§ ACTIVITY: What lines of the listing below contain the word "тестирования"? Copy each of them out.

§ ENTRIES SUPPLIED:
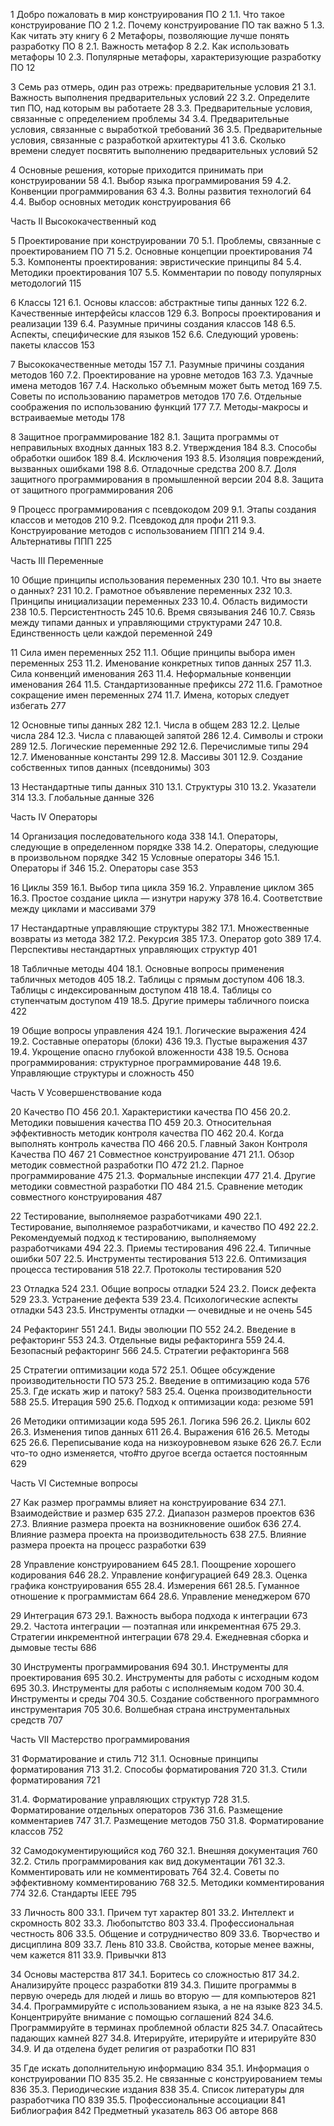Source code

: 1 Добро пожаловать в мир конструирования ПО 2
1.1. Что такое конструирование ПО 2
1.2. Почему конструирование ПО так важно 5
1.3. Как читать эту книгу 6
2 Метафоры, позволяющие лучше понять разработку ПО 8
2.1. Важность метафор 8
2.2. Как использовать метафоры 10
2.3. Популярные метафоры, характеризующие разработку ПО 12

3 Семь раз отмерь, один раз отрежь: предварительные условия 21
3.1. Важность выполнения предварительных условий 22
3.2. Определите тип ПО, над которым вы работаете 28
3.3. Предварительные условия, связанные с определением проблемы 34
3.4. Предварительные условия, связанные с выработкой требований 36
3.5. Предварительные условия, связанные с разработкой архитектуры 41
3.6. Сколько времени следует посвятить выполнению предварительных условий 52

4 Основные решения, которые приходится принимать при конструировании 58
4.1. Выбор языка программирования 59
4.2. Конвенции программирования 63
4.3. Волны развития технологий 64
4.4. Выбор основных методик конструирования 66

Часть II Высококачественный код

5 Проектирование при конструировании 70
5.1. Проблемы, связанные с проектированием ПО 71
5.2. Основные концепции проектирования 74
5.3. Компоненты проектирования: эвристические принципы 84
5.4. Методики проектирования 107
5.5. Комментарии по поводу популярных методологий 115

6 Классы 121
6.1. Основы классов: абстрактные типы данных 122
6.2. Качественные интерфейсы классов 129
6.3. Вопросы проектирования и реализации 139
6.4. Разумные причины создания классов 148
6.5. Аспекты, специфические для языков 152
6.6. Следующий уровень: пакеты классов 153

7 Высококачественные методы 157
7.1. Разумные причины создания методов 160
7.2. Проектирование на уровне методов 163
7.3. Удачные имена методов 167
7.4. Насколько объемным может быть метод 169
7.5. Советы по использованию параметров методов 170
7.6. Отдельные соображения по использованию функций 177
7.7. Методы-макросы и встраиваемые методы 178

8 Защитное программирование 182
8.1. Защита программы от неправильных входных данных 183
8.2. Утверждения 184
8.3. Способы обработки ошибок 189
8.4. Исключения 193
8.5. Изоляция повреждений, вызванных ошибками 198
8.6. Отладочные средства 200
8.7. Доля защитного программирования в промышленной версии 204
8.8. Защита от защитного программирования 206

9 Процесс программирования с псевдокодом 209
9.1. Этапы создания классов и методов 210
9.2. Псевдокод для профи 211
9.3. Конструирование методов с использованием ППП 214
9.4. Альтернативы ППП 225

Часть III Переменные

10 Общие принципы использования переменных 230
10.1. Что вы знаете о данных? 231
10.2. Грамотное объявление переменных 232
10.3. Принципы инициализации переменных 233
10.4. Область видимости 238
10.5. Персистентность 245
10.6. Время связывания 246
10.7. Связь между типами данных и управляющими структурами 247
10.8. Единственность цели каждой переменной 249

11 Сила имен переменных 252
11.1. Общие принципы выбора имен переменных 253
11.2. Именование конкретных типов данных 257
11.3. Сила конвенций именования 263
11.4. Неформальные конвенции именования 264
11.5. Стандартизованные префиксы 272
11.6. Грамотное сокращение имен переменных 274
11.7. Имена, которых следует избегать 277

12 Основные типы данных 282
12.1. Числа в общем 283
12.2. Целые числа 284
12.3. Числа с плавающей запятой 286
12.4. Символы и строки 289
12.5. Логические переменные 292
12.6. Перечислимые типы 294
12.7. Именованные константы 299
12.8. Массивы 301
12.9. Создание собственных типов данных (псевдонимы) 303

13 Нестандартные типы данных 310
13.1. Структуры 310
13.2. Указатели 314
13.3. Глобальные данные 326

Часть IV Операторы

14 Организация последовательного кода 338
14.1. Операторы, следующие в определенном порядке 338
14.2. Операторы, следующие в произвольном порядке 342
15 Условные операторы 346
15.1. Операторы if 346
15.2. Операторы case 353

16 Циклы 359
16.1. Выбор типа цикла 359
16.2. Управление циклом 365
16.3. Простое создание цикла — изнутри наружу 378
16.4. Соответствие между циклами и массивами 379

17 Нестандартные управляющие структуры 382
17.1. Множественные возвраты из метода 382
17.2. Рекурсия 385
17.3. Оператор goto 389
17.4. Перспективы нестандартных управляющих структур 401

18 Табличные методы 404
18.1. Основные вопросы применения табличных методов 405
18.2. Таблицы с прямым доступом 406
18.3. Таблицы с индексированным доступом 418
18.4. Таблицы со ступенчатым доступом 419
18.5. Другие примеры табличного поиска 422

19 Общие вопросы управления 424
19.1. Логические выражения 424
19.2. Составные операторы (блоки) 436
19.3. Пустые выражения 437
19.4. Укрощение опасно глубокой вложенности 438
19.5. Основа программирования: структурное программирование 448
19.6. Управляющие структуры и сложность 450

Часть V Усовершенствование кода

20 Качество ПО 456
20.1. Характеристики качества ПО 456
20.2. Методики повышения качества ПО 459
20.3. Относительная эффективность
методик контроля качества ПО 462
20.4. Когда выполнять контроль качества ПО 466
20.5. Главный Закон Контроля Качества ПО 467
21 Совместное конструирование 471
21.1. Обзор методик совместной разработки ПО 472
21.2. Парное программирование 475
21.3. Формальные инспекции 477
21.4. Другие методики совместной разработки ПО 484
21.5. Сравнение методик совместного конструирования 487

22 Тестирование, выполняемое разработчиками 490
22.1. Тестирование, выполняемое разработчиками, и качество ПО 492
22.2. Рекомендуемый подход к тестированию, выполняемому разработчиками 494
22.3. Приемы тестирования 496
22.4. Типичные ошибки 507
22.5. Инструменты тестирования 513
22.6. Оптимизация процесса тестирования 518
22.7. Протоколы тестирования 520

23 Отладка 524
23.1. Общие вопросы отладки 524
23.2. Поиск дефекта 529
23.3. Устранение дефекта 539
23.4. Психологические аспекты отладки 543
23.5. Инструменты отладки — очевидные и не очень 545

24 Рефакторинг 551
24.1. Виды эволюции ПО 552
24.2. Введение в рефакторинг 553
24.3. Отдельные виды рефакторинга 559
24.4. Безопасный рефакторинг 566
24.5. Стратегии рефакторинга 568

25 Стратегии оптимизации кода 572
25.1. Общее обсуждение производительности ПО 573
25.2. Введение в оптимизацию кода 576
25.3. Где искать жир и патоку? 583
25.4. Оценка производительности 588
25.5. Итерация 590
25.6. Подход к оптимизации кода: резюме 591

26 Методики оптимизации кода 595
26.1. Логика 596
26.2. Циклы 602
26.3. Изменения типов данных 611
26.4. Выражения 616
26.5. Методы 625
26.6. Переписывание кода на низкоуровневом языке 626
26.7. Если что-то одно изменяется, что#то другое всегда остается постоянным 629

Часть VI Системные вопросы

27 Как размер программы влияет на конструирование 634
27.1. Взаимодействие и размер 635
27.2. Диапазон размеров проектов 636
27.3. Влияние размера проекта на возникновение ошибок 636
27.4. Влияние размера проекта на производительность 638
27.5. Влияние размера проекта на процесс разработки 639

28 Управление конструированием 645
28.1. Поощрение хорошего кодирования 646
28.2. Управление конфигурацией 649
28.3. Оценка графика конструирования 655
28.4. Измерения 661
28.5. Гуманное отношение к программистам 664
28.6. Управление менеджером 670

29 Интеграция 673
29.1. Важность выбора подхода к интеграции 673
29.2. Частота интеграции — поэтапная или инкрементная 675
29.3. Стратегии инкрементной интеграции 678
29.4. Ежедневная сборка и дымовые тесты 686

30 Инструменты программирования 694
30.1. Инструменты для проектирования 695
30.2. Инструменты для работы с исходным кодом 695
30.3. Инструменты для работы с исполняемым кодом 700
30.4. Инструменты и среды 704
30.5. Создание собственного программного инструментария 705
30.6. Волшебная страна инструментальных средств 707

Часть VII Мастерство программирования

31 Форматирование и стиль 712
31.1. Основные принципы форматирования 713
31.2. Способы форматирования 720
31.3. Стили форматирования 721

31.4. Форматирование управляющих структур 728
31.5. Форматирование отдельных операторов 736
31.6. Размещение комментариев 747
31.7. Размещение методов 750
31.8. Форматирование классов 752

32 Самодокументирующийся код 760
32.1. Внешняя документация 760
32.2. Стиль программирования как вид документации 761
32.3. Комментировать или не комментировать 764
32.4. Советы по эффективному комментированию 768
32.5. Методики комментирования 774
32.6. Стандарты IEEE 795

33 Личность 800
33.1. Причем тут характер 801
33.2. Интеллект и скромность 802
33.3. Любопытство 803
33.4. Профессиональная честность 806
33.5. Общение и сотрудничество 809
33.6. Творчество и дисциплина 809
33.7. Лень 810
33.8. Свойства, которые менее важны, чем кажется 811
33.9. Привычки 813

34 Основы мастерства 817
34.1. Боритесь со сложностью 817
34.2. Анализируйте процесс разработки 819
34.3. Пишите программы в первую очередь для людей и лишь во вторую —
для компьютеров 821
34.4. Программируйте с использованием языка, а не на языке 823
34.5. Концентрируйте внимание с помощью соглашений 824
34.6. Программируйте в терминах проблемной области 825
34.7. Опасайтесь падающих камней 827
34.8. Итерируйте, итерируйте и итерируйте 830
34.9. И да отделена будет религия от разработки ПО 831

35 Где искать дополнительную информацию 834
35.1. Информация о конструировании ПО 835
35.2. Не связанные с конструированием темы 836
35.3. Периодические издания 838
35.4. Список литературы для разработчика ПО 839
35.5. Профессиональные ассоциации 841
Библиография 842
Предметный указатель 863
Об авторе 868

§ ANSWER TO THIS EXERCISE:
22.3. Приемы тестирования 496
22.5. Инструменты тестирования 513
22.6. Оптимизация процесса тестирования 518
22.7. Протоколы тестирования 520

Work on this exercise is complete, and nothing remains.